## [Task objective]
In your copy, leave out all pictures and reproduce every entry exactly.

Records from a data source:
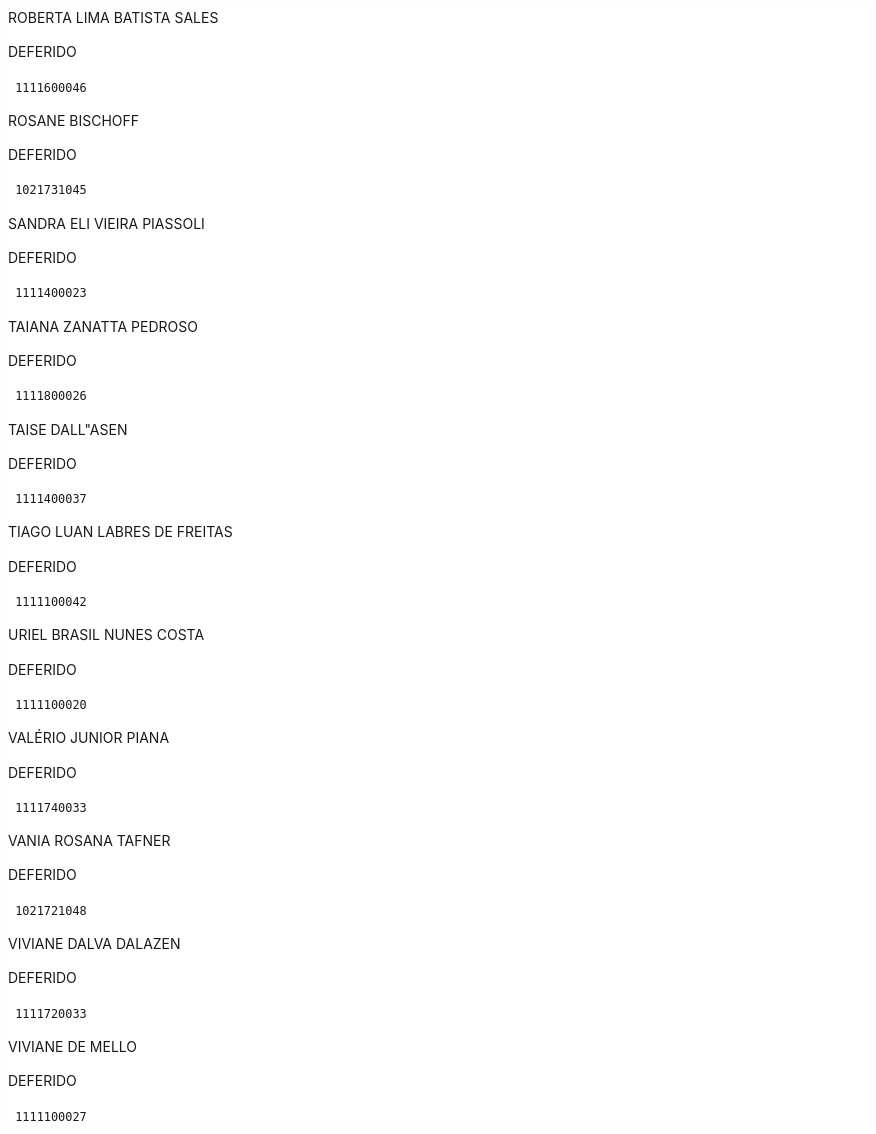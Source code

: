    ROBERTA LIMA BATISTA SALES

   DEFERIDO

     1111600046

   ROSANE BISCHOFF

   DEFERIDO

     1021731045

   SANDRA ELI VIEIRA PIASSOLI

   DEFERIDO

     1111400023

   TAIANA ZANATTA PEDROSO

   DEFERIDO

     1111800026

   TAISE DALL"ASEN

   DEFERIDO

     1111400037

   TIAGO LUAN LABRES DE FREITAS

   DEFERIDO

     1111100042

   URIEL BRASIL NUNES COSTA

   DEFERIDO

     1111100020

   VALÉRIO JUNIOR PIANA

   DEFERIDO

     1111740033

   VANIA ROSANA TAFNER

   DEFERIDO

     1021721048

   VIVIANE DALVA DALAZEN

   DEFERIDO

     1111720033

   VIVIANE DE MELLO

   DEFERIDO

     1111100027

## [Finished exercise]
Source code

:    ROBERTA LIMA BATISTA SALES

   DEFERIDO

     1111600046

   ROSANE BISCHOFF

   DEFERIDO

     1021731045

   SANDRA ELI VIEIRA PIASSOLI

   DEFERIDO

     1111400023

   TAIANA ZANATTA PEDROSO

   DEFERIDO

     1111800026

   TAISE DALL"ASEN

   DEFERIDO

     1111400037

   TIAGO LUAN LABRES DE FREITAS

   DEFERIDO

     1111100042

   URIEL BRASIL NUNES COSTA

   DEFERIDO

     1111100020

   VALÉRIO JUNIOR PIANA

   DEFERIDO

     1111740033

   VANIA ROSANA TAFNER

   DEFERIDO

     1021721048

   VIVIANE DALVA DALAZEN

   DEFERIDO

     1111720033

   VIVIANE DE MELLO

   DEFERIDO

     1111100027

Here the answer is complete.